Task item
Your task is to transcribe each record exactly and to omit every image.

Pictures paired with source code
--*--

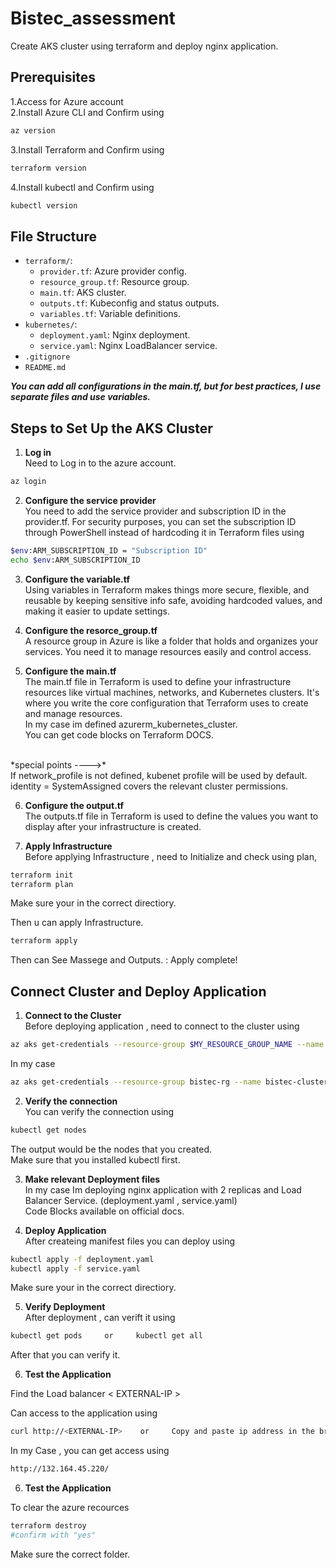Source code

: # Bistec_assessment
Create AKS cluster using terraform and deploy nginx application.

## Prerequisites
1.Access for Azure account<br/>
2.Install Azure CLI and Confirm using 
```bash
az version
```
3.Install Terraform and Confirm using 
```bash
terraform version
```
4.Install kubectl and Confirm using 
```bash
kubectl version
```



## File Structure
- `terraform/`:
  - `provider.tf`: Azure provider config.
  - `resource_group.tf`: Resource group.
  - `main.tf`: AKS cluster.
  - `outputs.tf`: Kubeconfig and status outputs.
  - `variables.tf`: Variable definitions.
- `kubernetes/`:
  - `deployment.yaml`: Nginx deployment.
  - `service.yaml`: Nginx LoadBalancer service.
- `.gitignore`
- `README.md`

***You can add all configurations in the main.tf, but for best practices, I use separate files and use variables.***

## Steps to Set Up the AKS Cluster
1. **Log in**<br/>
Need to Log in to the azure account.
```bash
az login
```

2. **Configure the service provider**<br/>
You need to add the service provider and subscription ID in the provider.tf. For security purposes, you can set the subscription ID through PowerShell instead of hardcoding it in Terraform files using

```bash
$env:ARM_SUBSCRIPTION_ID = "Subscription ID"
echo $env:ARM_SUBSCRIPTION_ID
```

3. **Configure the variable.tf**<br/>
Using variables in Terraform makes things more secure, flexible, and reusable by keeping sensitive info safe, avoiding hardcoded values, and making it easier to update settings.

4. **Configure the resorce_group.tf**<br/>
A resource group in Azure is like a folder that holds and organizes your services. You need it to manage resources easily and control access.

5. **Configure the main.tf**<br/>
The main.tf file in Terraform is used to define your infrastructure resources like virtual machines, networks, and Kubernetes clusters. It's where you write the core configuration that Terraform uses to create and manage resources.<br/>
In my case im defined azurerm_kubernetes_cluster.<br/>
You can get code blocks on Terraform DOCS.<br/>
<br/>
*special points ---->*<br/>
    If network_profile is not defined, kubenet profile will be used by default.<br/>
    identity = SystemAssigned covers the relevant cluster permissions.

6. **Configure the output.tf**<br/>
The outputs.tf file in Terraform is used to define the values you want to display after your infrastructure is created.

7. **Apply Infrastructure**<br/>
Before applying Infrastructure , need to Initialize and check using plan,<br/>
```bash
terraform init
terraform plan 
```
Make sure your in the correct directiory.<br/>

Then u can apply Infrastructure.

```bash
terraform apply 
```
Then can See Massege and Outputs. : Apply complete!

## Connect Cluster and Deploy Application

1. **Connect to the Cluster**<br/>
Before deploying application , need to connect to the cluster using 
```bash
az aks get-credentials --resource-group $MY_RESOURCE_GROUP_NAME --name $MY_AKS_CLUSTER_NAME
```
In my case
```bash
az aks get-credentials --resource-group bistec-rg --name bistec-cluster
```

2. **Verify the connection**<br/>
You can verify the connection using 
```bash
kubectl get nodes
```
The output would be the nodes that you created.<br/>
Make sure that you installed kubectl first.<br>

3. **Make relevant Deployment files**<br/>
In my case Im deploying nginx application with 2 replicas and Load Balancer Service. (deployment.yaml , service.yaml)<br/>
Code Blocks available on official docs.


4. **Deploy Application**<br/>
After createing manifest files you can deploy using 

```bash
kubectl apply -f deployment.yaml
kubectl apply -f service.yaml
```
Make sure your in the correct directiory.

5. **Verify Deployment**<br/>
After deployment , can verift it using
```bash
kubectl get pods     or     kubectl get all 
```
After that you can verify it.

6. **Test the Application**<br/>

Find the Load balancer < EXTERNAL-IP ><br/>

Can access to the application using
```bash
curl http://<EXTERNAL-IP>    or     Copy and paste ip address in the broswer.
```
In my Case , you can get access using 

```bash
http://132.164.45.220/
```

6. **Test the Application**<br/>

To clear the azure recources<br/>
```bash
terraform destroy
#confirm with "yes"
```
Make sure the correct folder.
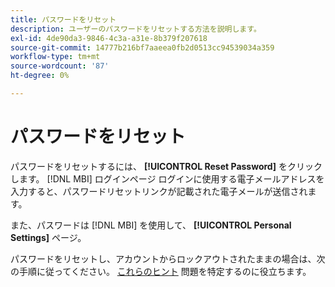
 ```yaml
---
title: パスワードをリセット
description: ユーザーのパスワードをリセットする方法を説明します。
exl-id: 4de90da3-9846-4c3a-a31e-8b379f207618
source-git-commit: 14777b216bf7aaeea0fb2d0513cc94539034a359
workflow-type: tm+mt
source-wordcount: '87'
ht-degree: 0%

---
```


# パスワードをリセット

パスワードをリセットするには、 **[!UICONTROL Reset Password]** をクリックします。 [!DNL MBI] ログインページ ログインに使用する電子メールアドレスを入力すると、パスワードリセットリンクが記載された電子メールが送信されます。

また、パスワードは [!DNL MBI] を使用して、 **[!UICONTROL Personal Settings]** ページ。

パスワードをリセットし、アカウントからロックアウトされたままの場合は、次の手順に従ってください。 [これらのヒント](https://experienceleague.adobe.com/docs/commerce-knowledge-base/kb/troubleshooting/miscellaneous/troubleshooting-mbi-account-lockout.html?lang=en) 問題を特定するのに役立ちます。
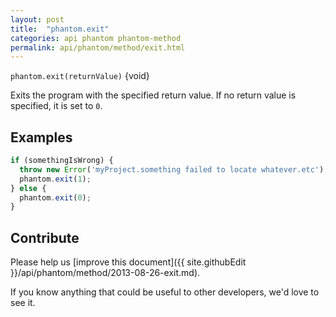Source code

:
 ```yaml
---
layout: post
title:  "phantom.exit"
categories: api phantom phantom-method
permalink: api/phantom/method/exit.html
---
```


`phantom.exit(returnValue)` {void}

Exits the program with the specified return value. If no return value is specified, it is set to `0`.

## Examples

```javascript
if (somethingIsWrong) {
  throw new Error('myProject.something failed to locate whatever.etc');
  phantom.exit(1);
} else {
  phantom.exit(0);
}
```

## Contribute

Please help us [improve this document]({{ site.githubEdit }}/api/phantom/method/2013-08-26-exit.md).

If you know anything that could be useful to other developers, we'd love to see it.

--*--

Task result
Source code

: # Bistec_assessment
Create AKS cluster using terraform and deploy nginx application.

## Prerequisites
1.Access for Azure account<br/>
2.Install Azure CLI and Confirm using 
```bash
az version
```
3.Install Terraform and Confirm using 
```bash
terraform version
```
4.Install kubectl and Confirm using 
```bash
kubectl version
```



## File Structure
- `terraform/`:
  - `provider.tf`: Azure provider config.
  - `resource_group.tf`: Resource group.
  - `main.tf`: AKS cluster.
  - `outputs.tf`: Kubeconfig and status outputs.
  - `variables.tf`: Variable definitions.
- `kubernetes/`:
  - `deployment.yaml`: Nginx deployment.
  - `service.yaml`: Nginx LoadBalancer service.
- `.gitignore`
- `README.md`

***You can add all configurations in the main.tf, but for best practices, I use separate files and use variables.***

## Steps to Set Up the AKS Cluster
1. **Log in**<br/>
Need to Log in to the azure account.
```bash
az login
```

2. **Configure the service provider**<br/>
You need to add the service provider and subscription ID in the provider.tf. For security purposes, you can set the subscription ID through PowerShell instead of hardcoding it in Terraform files using

```bash
$env:ARM_SUBSCRIPTION_ID = "Subscription ID"
echo $env:ARM_SUBSCRIPTION_ID
```

3. **Configure the variable.tf**<br/>
Using variables in Terraform makes things more secure, flexible, and reusable by keeping sensitive info safe, avoiding hardcoded values, and making it easier to update settings.

4. **Configure the resorce_group.tf**<br/>
A resource group in Azure is like a folder that holds and organizes your services. You need it to manage resources easily and control access.

5. **Configure the main.tf**<br/>
The main.tf file in Terraform is used to define your infrastructure resources like virtual machines, networks, and Kubernetes clusters. It's where you write the core configuration that Terraform uses to create and manage resources.<br/>
In my case im defined azurerm_kubernetes_cluster.<br/>
You can get code blocks on Terraform DOCS.<br/>
<br/>
*special points ---->*<br/>
    If network_profile is not defined, kubenet profile will be used by default.<br/>
    identity = SystemAssigned covers the relevant cluster permissions.

6. **Configure the output.tf**<br/>
The outputs.tf file in Terraform is used to define the values you want to display after your infrastructure is created.

7. **Apply Infrastructure**<br/>
Before applying Infrastructure , need to Initialize and check using plan,<br/>
```bash
terraform init
terraform plan 
```
Make sure your in the correct directiory.<br/>

Then u can apply Infrastructure.

```bash
terraform apply 
```
Then can See Massege and Outputs. : Apply complete!

## Connect Cluster and Deploy Application

1. **Connect to the Cluster**<br/>
Before deploying application , need to connect to the cluster using 
```bash
az aks get-credentials --resource-group $MY_RESOURCE_GROUP_NAME --name $MY_AKS_CLUSTER_NAME
```
In my case
```bash
az aks get-credentials --resource-group bistec-rg --name bistec-cluster
```

2. **Verify the connection**<br/>
You can verify the connection using 
```bash
kubectl get nodes
```
The output would be the nodes that you created.<br/>
Make sure that you installed kubectl first.<br>

3. **Make relevant Deployment files**<br/>
In my case Im deploying nginx application with 2 replicas and Load Balancer Service. (deployment.yaml , service.yaml)<br/>
Code Blocks available on official docs.


4. **Deploy Application**<br/>
After createing manifest files you can deploy using 

```bash
kubectl apply -f deployment.yaml
kubectl apply -f service.yaml
```
Make sure your in the correct directiory.

5. **Verify Deployment**<br/>
After deployment , can verift it using
```bash
kubectl get pods     or     kubectl get all 
```
After that you can verify it.

6. **Test the Application**<br/>

Find the Load balancer < EXTERNAL-IP ><br/>

Can access to the application using
```bash
curl http://<EXTERNAL-IP>    or     Copy and paste ip address in the broswer.
```
In my Case , you can get access using 

```bash
http://132.164.45.220/
```

6. **Test the Application**<br/>

To clear the azure recources<br/>
```bash
terraform destroy
#confirm with "yes"
```
Make sure the correct folder.
 ```yaml
---
title: パスワードをリセット
description: ユーザーのパスワードをリセットする方法を説明します。
exl-id: 4de90da3-9846-4c3a-a31e-8b379f207618
source-git-commit: 14777b216bf7aaeea0fb2d0513cc94539034a359
workflow-type: tm+mt
source-wordcount: '87'
ht-degree: 0%

---
```


# パスワードをリセット

パスワードをリセットするには、 **[!UICONTROL Reset Password]** をクリックします。 [!DNL MBI] ログインページ ログインに使用する電子メールアドレスを入力すると、パスワードリセットリンクが記載された電子メールが送信されます。

また、パスワードは [!DNL MBI] を使用して、 **[!UICONTROL Personal Settings]** ページ。

パスワードをリセットし、アカウントからロックアウトされたままの場合は、次の手順に従ってください。 [これらのヒント](https://experienceleague.adobe.com/docs/commerce-knowledge-base/kb/troubleshooting/miscellaneous/troubleshooting-mbi-account-lockout.html?lang=en) 問題を特定するのに役立ちます。
Source code

:
 ```yaml
---
layout: post
title:  "phantom.exit"
categories: api phantom phantom-method
permalink: api/phantom/method/exit.html
---
```


`phantom.exit(returnValue)` {void}

Exits the program with the specified return value. If no return value is specified, it is set to `0`.

## Examples

```javascript
if (somethingIsWrong) {
  throw new Error('myProject.something failed to locate whatever.etc');
  phantom.exit(1);
} else {
  phantom.exit(0);
}
```

## Contribute

Please help us [improve this document]({{ site.githubEdit }}/api/phantom/method/2013-08-26-exit.md).

If you know anything that could be useful to other developers, we'd love to see it.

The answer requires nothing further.